Last week on #ELLchat, our topic was "December Holidays and ELLs". In ESL, we teach English language skills, but we also teach about culture in the U.S. While we don't expect anyone to leave behind their culture and traditions, it's certainly very appropriate to introduce them to traditions and holidays celebrated in the U.S. Many districts across the U.S. are so concerned about political correctness that they choose to ignore the December holidays altogether and acknowledge nothing more than the winter season. Although December brings a heightened awareness of the diversity of ethnicity and cultures that exist in this great nation, I believe that it is perfectly appropriate to teach ELLs about Christmas. Sure we can also teach them about Hanukkah, Kwanzaa and any other holidays that are celebrated, but we can't deny the effect that Christmas has on this country.

I'm thankful that I live in the great state of North Carolina-the heart of the Bible belt and we can get away with a little more than in other parts of this country. I'm thankful that the area where I live and teach is not so caught up in political correctness and I have the freedom to teach my students about the culture of their American peers. Make no mistake, I'm very aware of the separation of church and state and I know where to draw the line. I'm unapologetically Christian but my bible clearly teaches that faith (or the lack thereof) is a choice, a personal choice, and even if it was legal for me to teach bible lessons in a public school, I need to respect the beliefs of others.

However, I'm very concerned that perhaps we may have swung the pendulum too far the opposite direction. We don't have to leave Christmas (or any other religious holiday) out of the classroom. I personally believe that in not teaching about Christmas we are doing a disservice to our ESL students, especially newcomers and most especially those that are not Christian. There's a difference between teaching about a holiday and teaching religious beliefs related to the holiday.
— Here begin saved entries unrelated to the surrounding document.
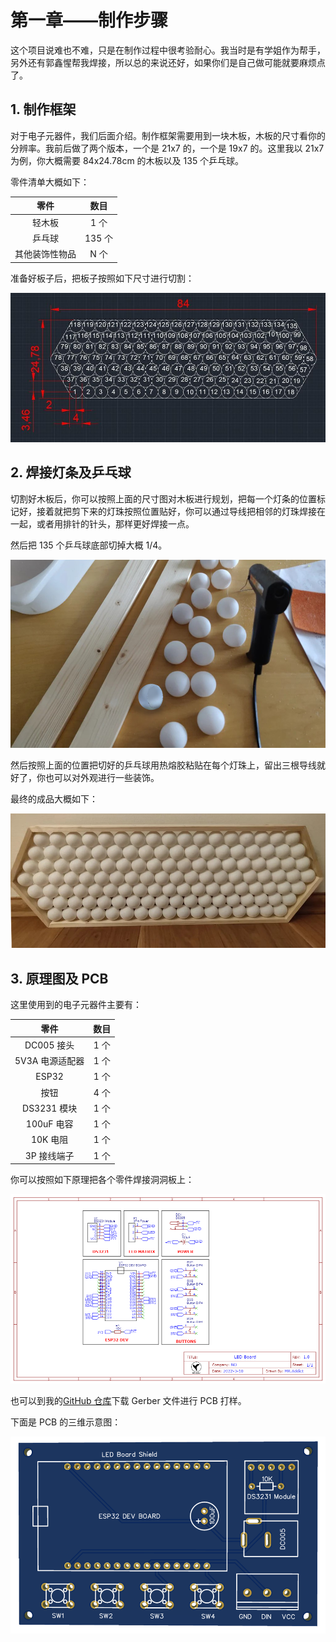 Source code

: # 第一章——制作步骤

这个项目说难也不难，只是在制作过程中很考验耐心。我当时是有学姐作为帮手，另外还有郭鑫惺帮我焊接，所以总的来说还好，如果你们是自己做可能就要麻烦点了。

## 1. 制作框架

对于电子元器件，我们后面介绍。制作框架需要用到一块木板，木板的尺寸看你的分辨率。我前后做了两个版本，一个是 21x7 的，一个是 19x7 的。这里我以 21x7 为例，你大概需要 84x24.78cm 的木板以及 135 个乒乓球。

零件清单大概如下：

|      零件      |  数目  |
| :------------: | :----: |
|     轻木板     |  1 个  |
|     乒乓球     | 135 个 |
| 其他装饰性物品 |  N 个  |

准备好板子后，把板子按照如下尺寸进行切割：

![Ping pong board layout](Images/1-1.jpg)

## 2. 焊接灯条及乒乓球

切割好木板后，你可以按照上面的尺寸图对木板进行规划，把每一个灯条的位置标记好，接着就把剪下来的灯珠按照位置贴好，你可以通过导线把相邻的灯珠焊接在一起，或者用排针的针头，那样更好焊接一点。

然后把 135 个乒乓球底部切掉大概 1/4。

![Cut Ping pong balls](Images/1-2.png)

然后按照上面的位置把切好的乒乓球用热熔胶粘贴在每个灯珠上，留出三根导线就好了，你也可以对外观进行一些装饰。

最终的成品大概如下：

![Finished Project](Images/1-3.png)

## 3. 原理图及 PCB

这里使用到的电子元器件主要有：

|      零件       | 数目 |
| :-------------: | :--: |
|   DC005 接头    | 1 个 |
| 5V3A 电源适配器 | 1 个 |
|      ESP32      | 1 个 |
|      按钮       | 4 个 |
|   DS3231 模块   | 1 个 |
|   100uF 电容    | 1 个 |
|    10K 电阻     | 1 个 |
|   3P 接线端子   | 1 个 |

你可以按照如下原理把各个零件焊接洞洞板上：

![Schematic](Images/1-4.png)

也可以到我的[GitHub 仓库](https://github.com/MR-Addict/WS2812-LED-Ping-Pong-Board.git)下载 Gerber 文件进行 PCB 打样。

下面是 PCB 的三维示意图：

![PCB 3D viewer](Images/1-5.png)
I pride myself in validating all cultures and traditions. Every Friday, my beginners have Show & Tell and students are asked to speak about a topic that usually is related to their native country and/or culture in some way. Students bring in items or memorabilia, share personal stories, traditions, holidays and their presentations often include talk of their faith or religion. Nobody is out to convert anyone. Nobody invites others to their church or temple (at least not in my classroom) but we all learn interesting facts about one another and our culture. What I've found is that in sharing about each other, we learn that we are more similar than we are different. Just this week, one of my Asian students-a practicing Buddhist-asked if we can study Christmas carols next week. She finds the songs fun and interesting and would like to learn the lyrics. Even though she and her family don't celebrate the birth of Christ, she displays a photo of herself on her laptop standing next to the Christmas tree at work and has been out shopping for gifts for friends and family.

My point in all this is that it's okay to talk about Christmas or any religious holiday without proselytizing. It's one thing to share the salvation story and it's another to address the fact that many families recognize Christmas as the birth of Jesus Christ, while others just celebrate Santa Claus and all the gift giving. Some don't recognize the holiday at all and that's okay. It's their choice and that's what this country is based on - the freedom to choose.
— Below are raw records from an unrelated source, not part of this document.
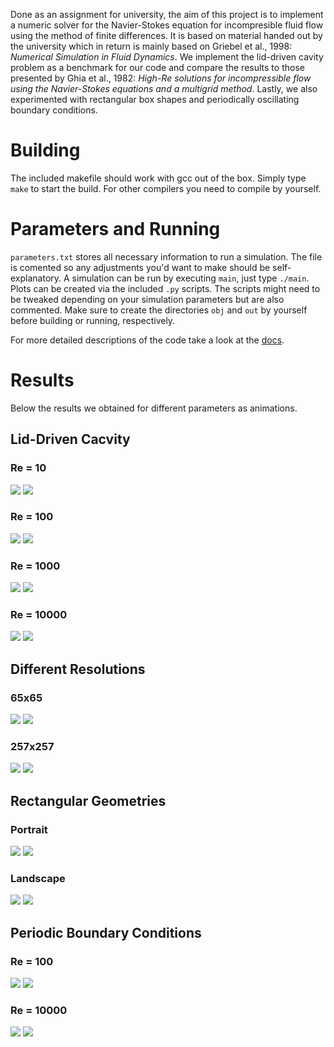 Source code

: Done as an assignment for university, the aim of this project is to implement a numeric solver for the Navier-Stokes equation for incompresible fluid flow using the method of finite differences. It is based on material handed out by the university which in return is mainly based on Griebel et al., 1998: *Numerical Simulation in Fluid Dynamics*. We implement the lid-driven cavity problem as a benchmark for our code and compare the results to those presented by Ghia et al., 1982: *High-Re solutions for incompressible flow using the Navier-Stokes equations and a multigrid method*. Lastly, we also experimented with rectangular box shapes and periodically oscillating boundary conditions.

# Building

The included makefile should work with gcc out of the box. Simply type `make` to start the build. For other compilers you need to compile by yourself.

# Parameters and Running

`parameters.txt` stores all necessary information to run a simulation. The file is comented so any adjustments you'd want to make should be self-explanatory. A simulation can be run by executing `main`, just type `./main`. Plots can be created via the included `.py` scripts. The scripts might need to be tweaked depending on your simulation parameters but are also commented. Make sure to create the directories `obj` and `out` by yourself before building or running, respectively.

For more detailed descriptions of the code take a look at the [docs](https://captainproton42.github.io/NavierStokes/).

# Results

Below the results we obtained for different parameters as animations.

## Lid-Driven Cacvity

### Re = 10

![](../media/media/flow_10.gif)
![](../media/media/pressure_10.gif)

### Re = 100

![](../media/media/flow_100.gif)
![](../media/media/pressure_100.gif)

### Re = 1000

![](../media/media/flow_1000.gif)
![](../media/media/pressure_1000.gif)

### Re = 10000

![](../media/media/flow_10000.gif)
![](../media/media/pressure_10000.gif)

## Different Resolutions

### 65x65

![](../media/media/flow_10000_x65.gif)
![](../media/media/pressure_10000_x65.gif)

### 257x257

![](../media/media/flow_10000_x257.gif)
![](../media/media/pressure_10000_x257.gif)

## Rectangular Geometries

### Portrait

![](../media/media/flow_10000_portrait.gif)
![](../media/media/pressure_10000_portrait.gif)

### Landscape

![](../media/media/flow_10000_landscape.gif)
![](../media/media/pressure_10000_landscape.gif)

## Periodic Boundary Conditions

### Re = 100

![](../media/media/flow_100_f1.gif)
![](../media/media/pressure_100_f1.gif)

### Re = 10000

![](../media/media/flow_10000_f1.gif)
![](../media/media/pressure_10000_f1.gif)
Bottom line, Christmas is a joyful, cheerful season. A season of giving, sharing, partying and celebrating. Homes, businesses and streets are decorated with bright lights and colorful decorations. It's a season to be merry and I won't let political correctness dampen my spirit or dim my lights.

Let's focus on what we can all agree on because it's indeed the season to be jolly. Fa la la la la, la la la la


1 comment:

  1. Amen! Wow ... thank you for your heartfelt and thoughtful reflections!